Web lists-archives.com

Re: all files moved to lost+found




On 10/1/18 9:07 PM, Abdullah Ramazanoğlu wrote:
On Mon, 1 Oct 2018 21:31:27 -0300 Beco said:

I've done the bootable seagate HD test. It came up 100% ok, all tests. The
HD is new, I wouldn't expect different, but it is always reassuring to do
the real test and see the results.

I am not familiar with seatools, but there are usually destructive and
non-destructive test suites in such tools. I hope you have run a destructive
one (which destroys data on disk) as some marginal errors can only be caught by
destructive tests.

The only destructive test I recall from SeaTools is writing zeros to the disk. Of course, you don't want to do that until the data recovery effort is complete. And, the OP seems to be ignoring recovery and still trying to use the drive (!).
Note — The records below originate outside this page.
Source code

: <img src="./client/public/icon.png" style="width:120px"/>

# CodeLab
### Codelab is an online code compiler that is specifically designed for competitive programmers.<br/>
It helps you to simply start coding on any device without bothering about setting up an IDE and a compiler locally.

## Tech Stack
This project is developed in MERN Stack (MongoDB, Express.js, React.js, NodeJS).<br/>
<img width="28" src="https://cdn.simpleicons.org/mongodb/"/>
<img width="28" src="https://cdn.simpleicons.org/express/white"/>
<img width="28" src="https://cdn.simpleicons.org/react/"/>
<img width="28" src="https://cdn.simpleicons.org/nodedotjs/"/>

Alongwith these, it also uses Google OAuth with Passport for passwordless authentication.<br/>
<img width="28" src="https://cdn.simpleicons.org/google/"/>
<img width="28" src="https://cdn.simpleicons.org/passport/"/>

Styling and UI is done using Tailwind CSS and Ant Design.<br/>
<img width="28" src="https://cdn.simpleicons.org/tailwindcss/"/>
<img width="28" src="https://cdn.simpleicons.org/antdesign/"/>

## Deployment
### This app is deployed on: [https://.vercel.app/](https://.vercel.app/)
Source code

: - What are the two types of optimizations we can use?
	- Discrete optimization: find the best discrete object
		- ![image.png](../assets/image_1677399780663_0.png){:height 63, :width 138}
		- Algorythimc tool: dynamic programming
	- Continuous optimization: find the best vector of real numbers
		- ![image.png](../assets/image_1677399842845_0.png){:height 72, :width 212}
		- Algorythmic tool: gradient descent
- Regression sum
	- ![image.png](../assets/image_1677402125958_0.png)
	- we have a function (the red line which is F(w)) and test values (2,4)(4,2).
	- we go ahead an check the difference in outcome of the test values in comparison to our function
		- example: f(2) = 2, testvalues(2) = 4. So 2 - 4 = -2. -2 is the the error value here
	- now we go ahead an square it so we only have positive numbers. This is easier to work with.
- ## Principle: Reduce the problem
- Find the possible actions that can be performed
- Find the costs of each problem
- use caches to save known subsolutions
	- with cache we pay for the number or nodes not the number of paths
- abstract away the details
Is the "swap" partition something that could cause that if turned off by
"swapoff"?

I don't think so.

+1


I read above from Abdullah, that it is very unlike to have such major FS
fail, and it looks like it didn't "flush" the night I turned off. This is
also my guess, it is the only thing that make sense. Maybe the inode table
was in the memory and got corrupted. But it is strange to figure that,
since the filesystem is EXT4, and it is very stable nowadays.

I'm not sure how much isolation the various parts of the Linux kernel now have from each other. In the bad old days of monolithic kernels, everything inside the kernel could touch everything else in the kernel. A buggy driver in one subsystem could wreak havoc in any other subsystem.


But the journal is passing through on-disk controller, too. If the drive is
mishandling its on-drive cache, then an FS corruption is still possible. Even
if journal writes are "direct", the drive could be ignoring that (i.e. caches
it nevertheless) without flushing it prior to power-off, corrupting the journal
as well.

If the FS survives through reboots, but falters when the laptop is power
cycled, then a cache flush issue is still probable.

Another test method might be hibernation. If resume from hibernation works,
then that rules out on-disk caching problem.

Regards

Hypotheses require experiments to confirm or refute them.


The chicken-and-egg problem is to get some solid data to start with. We'll see if the OP responds to my shopping list of requested commands.


David